◆ Work request
Transcribe exactly the lines that fall between the one holding "Commands to run" and the one holding "- Thirdly, once", inclusive, from the entries below.

◆ Data provided
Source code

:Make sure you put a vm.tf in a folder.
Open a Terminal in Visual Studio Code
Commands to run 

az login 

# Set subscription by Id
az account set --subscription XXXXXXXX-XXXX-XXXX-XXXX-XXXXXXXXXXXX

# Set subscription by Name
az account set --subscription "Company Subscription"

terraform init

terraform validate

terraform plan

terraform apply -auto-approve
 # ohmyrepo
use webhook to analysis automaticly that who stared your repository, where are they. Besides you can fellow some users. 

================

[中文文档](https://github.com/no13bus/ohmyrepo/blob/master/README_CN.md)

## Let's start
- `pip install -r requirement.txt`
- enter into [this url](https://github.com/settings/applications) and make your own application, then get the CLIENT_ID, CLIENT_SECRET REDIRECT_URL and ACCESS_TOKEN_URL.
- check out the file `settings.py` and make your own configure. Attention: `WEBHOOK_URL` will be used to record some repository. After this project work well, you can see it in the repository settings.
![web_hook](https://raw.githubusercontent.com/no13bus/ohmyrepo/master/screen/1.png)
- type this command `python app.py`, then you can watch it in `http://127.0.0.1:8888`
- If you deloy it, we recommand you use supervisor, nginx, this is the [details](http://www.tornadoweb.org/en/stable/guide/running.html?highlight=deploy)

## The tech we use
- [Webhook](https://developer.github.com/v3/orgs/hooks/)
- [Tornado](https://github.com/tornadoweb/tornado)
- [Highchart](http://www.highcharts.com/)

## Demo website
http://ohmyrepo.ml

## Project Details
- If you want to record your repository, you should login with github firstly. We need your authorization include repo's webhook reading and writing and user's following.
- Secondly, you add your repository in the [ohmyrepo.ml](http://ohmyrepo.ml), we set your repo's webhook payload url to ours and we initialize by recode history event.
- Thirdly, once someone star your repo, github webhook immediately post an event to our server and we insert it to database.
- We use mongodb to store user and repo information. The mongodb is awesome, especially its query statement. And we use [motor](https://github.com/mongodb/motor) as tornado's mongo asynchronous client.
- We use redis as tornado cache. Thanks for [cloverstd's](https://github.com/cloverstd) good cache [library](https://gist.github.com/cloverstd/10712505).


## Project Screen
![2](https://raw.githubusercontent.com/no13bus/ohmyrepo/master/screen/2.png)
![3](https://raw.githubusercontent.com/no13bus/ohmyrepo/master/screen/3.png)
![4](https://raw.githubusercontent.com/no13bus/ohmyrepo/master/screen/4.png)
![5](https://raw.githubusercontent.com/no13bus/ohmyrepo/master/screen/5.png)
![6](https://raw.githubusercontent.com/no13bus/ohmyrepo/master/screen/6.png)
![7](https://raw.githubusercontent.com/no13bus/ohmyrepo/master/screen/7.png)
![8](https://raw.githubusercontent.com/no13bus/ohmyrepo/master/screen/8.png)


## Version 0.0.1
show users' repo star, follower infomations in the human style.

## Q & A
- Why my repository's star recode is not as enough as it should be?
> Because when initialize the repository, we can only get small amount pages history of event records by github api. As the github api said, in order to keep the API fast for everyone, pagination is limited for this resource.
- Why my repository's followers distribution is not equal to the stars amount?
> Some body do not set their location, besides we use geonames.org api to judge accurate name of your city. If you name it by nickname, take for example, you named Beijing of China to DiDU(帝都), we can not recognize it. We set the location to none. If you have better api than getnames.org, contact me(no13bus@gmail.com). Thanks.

◆ Written response
Commands to run 

az login 

# Set subscription by Id
az account set --subscription XXXXXXXX-XXXX-XXXX-XXXX-XXXXXXXXXXXX

# Set subscription by Name
az account set --subscription "Company Subscription"

terraform init

terraform validate

terraform plan

terraform apply -auto-approve
 # ohmyrepo
use webhook to analysis automaticly that who stared your repository, where are they. Besides you can fellow some users. 

================

[中文文档](https://github.com/no13bus/ohmyrepo/blob/master/README_CN.md)

## Let's start
- `pip install -r requirement.txt`
- enter into [this url](https://github.com/settings/applications) and make your own application, then get the CLIENT_ID, CLIENT_SECRET REDIRECT_URL and ACCESS_TOKEN_URL.
- check out the file `settings.py` and make your own configure. Attention: `WEBHOOK_URL` will be used to record some repository. After this project work well, you can see it in the repository settings.
![web_hook](https://raw.githubusercontent.com/no13bus/ohmyrepo/master/screen/1.png)
- type this command `python app.py`, then you can watch it in `http://127.0.0.1:8888`
- If you deloy it, we recommand you use supervisor, nginx, this is the [details](http://www.tornadoweb.org/en/stable/guide/running.html?highlight=deploy)

## The tech we use
- [Webhook](https://developer.github.com/v3/orgs/hooks/)
- [Tornado](https://github.com/tornadoweb/tornado)
- [Highchart](http://www.highcharts.com/)

## Demo website
http://ohmyrepo.ml

## Project Details
- If you want to record your repository, you should login with github firstly. We need your authorization include repo's webhook reading and writing and user's following.
- Secondly, you add your repository in the [ohmyrepo.ml](http://ohmyrepo.ml), we set your repo's webhook payload url to ours and we initialize by recode history event.
- Thirdly, once someone star your repo, github webhook immediately post an event to our server and we insert it to database.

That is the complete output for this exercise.